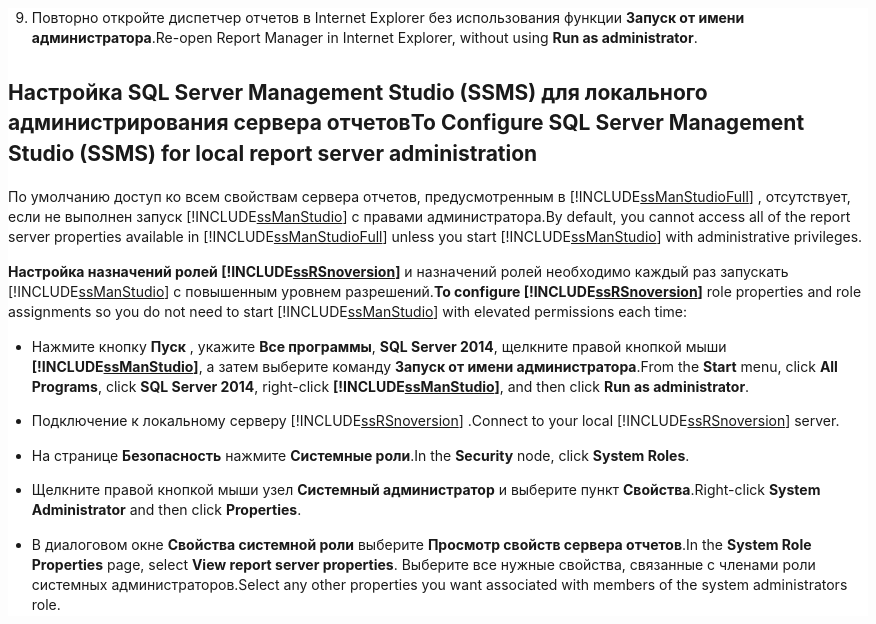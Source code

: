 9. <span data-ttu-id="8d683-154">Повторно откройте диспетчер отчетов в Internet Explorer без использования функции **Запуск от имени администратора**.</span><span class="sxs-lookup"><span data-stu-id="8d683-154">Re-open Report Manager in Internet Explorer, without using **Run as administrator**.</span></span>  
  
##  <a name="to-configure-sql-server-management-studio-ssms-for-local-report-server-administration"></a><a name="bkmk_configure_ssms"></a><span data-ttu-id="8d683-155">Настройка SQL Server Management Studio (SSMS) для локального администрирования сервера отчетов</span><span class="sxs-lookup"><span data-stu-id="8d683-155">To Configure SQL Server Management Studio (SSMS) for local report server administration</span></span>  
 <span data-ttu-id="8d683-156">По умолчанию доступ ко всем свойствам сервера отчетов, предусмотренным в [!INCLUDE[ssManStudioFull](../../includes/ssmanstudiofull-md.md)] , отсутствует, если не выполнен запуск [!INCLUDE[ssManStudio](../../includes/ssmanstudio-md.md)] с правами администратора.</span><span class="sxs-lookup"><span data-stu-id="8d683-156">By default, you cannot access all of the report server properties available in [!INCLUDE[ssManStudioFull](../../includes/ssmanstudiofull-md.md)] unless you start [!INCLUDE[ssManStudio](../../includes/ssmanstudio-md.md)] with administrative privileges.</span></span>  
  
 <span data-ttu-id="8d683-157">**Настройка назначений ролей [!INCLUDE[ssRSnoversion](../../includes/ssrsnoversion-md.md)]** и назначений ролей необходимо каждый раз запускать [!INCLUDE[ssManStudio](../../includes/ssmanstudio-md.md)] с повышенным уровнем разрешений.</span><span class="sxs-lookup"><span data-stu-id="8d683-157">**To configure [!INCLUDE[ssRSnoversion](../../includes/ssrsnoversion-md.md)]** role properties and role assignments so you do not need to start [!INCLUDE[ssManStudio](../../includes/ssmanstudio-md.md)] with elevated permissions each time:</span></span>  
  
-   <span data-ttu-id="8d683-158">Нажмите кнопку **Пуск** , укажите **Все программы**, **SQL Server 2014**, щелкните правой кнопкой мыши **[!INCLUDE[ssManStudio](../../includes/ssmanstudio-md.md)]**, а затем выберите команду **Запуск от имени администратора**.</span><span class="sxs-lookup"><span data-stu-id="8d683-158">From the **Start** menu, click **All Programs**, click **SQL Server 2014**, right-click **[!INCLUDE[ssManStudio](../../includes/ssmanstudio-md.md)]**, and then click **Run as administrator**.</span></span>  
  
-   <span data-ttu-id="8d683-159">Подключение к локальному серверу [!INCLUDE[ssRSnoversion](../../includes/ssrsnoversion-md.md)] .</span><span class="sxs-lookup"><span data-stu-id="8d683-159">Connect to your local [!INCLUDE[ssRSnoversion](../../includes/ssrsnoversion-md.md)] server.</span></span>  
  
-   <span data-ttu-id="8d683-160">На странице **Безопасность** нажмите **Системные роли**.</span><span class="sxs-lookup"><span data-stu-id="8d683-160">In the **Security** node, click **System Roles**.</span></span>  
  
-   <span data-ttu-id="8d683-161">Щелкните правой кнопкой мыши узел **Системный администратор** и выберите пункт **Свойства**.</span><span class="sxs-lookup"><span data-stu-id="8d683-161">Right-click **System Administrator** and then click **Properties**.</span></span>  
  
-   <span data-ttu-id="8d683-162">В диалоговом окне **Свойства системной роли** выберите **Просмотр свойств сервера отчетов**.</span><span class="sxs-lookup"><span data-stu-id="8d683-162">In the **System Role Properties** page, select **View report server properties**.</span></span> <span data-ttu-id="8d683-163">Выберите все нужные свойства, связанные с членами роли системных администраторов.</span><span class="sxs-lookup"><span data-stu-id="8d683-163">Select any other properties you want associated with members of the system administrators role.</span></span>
*****
What to do -> Find all lines holding the word "роли" in the records above and copy them.

Written answer ->
-   <span data-ttu-id="8d683-160">На странице **Безопасность** нажмите **Системные роли**.</span><span class="sxs-lookup"><span data-stu-id="8d683-160">In the **Security** node, click **System Roles**.</span></span>  
-   <span data-ttu-id="8d683-162">В диалоговом окне **Свойства системной роли** выберите **Просмотр свойств сервера отчетов**.</span><span class="sxs-lookup"><span data-stu-id="8d683-162">In the **System Role Properties** page, select **View report server properties**.</span></span> <span data-ttu-id="8d683-163">Выберите все нужные свойства, связанные с членами роли системных администраторов.</span><span class="sxs-lookup"><span data-stu-id="8d683-163">Select any other properties you want associated with members of the system administrators role.</span></span>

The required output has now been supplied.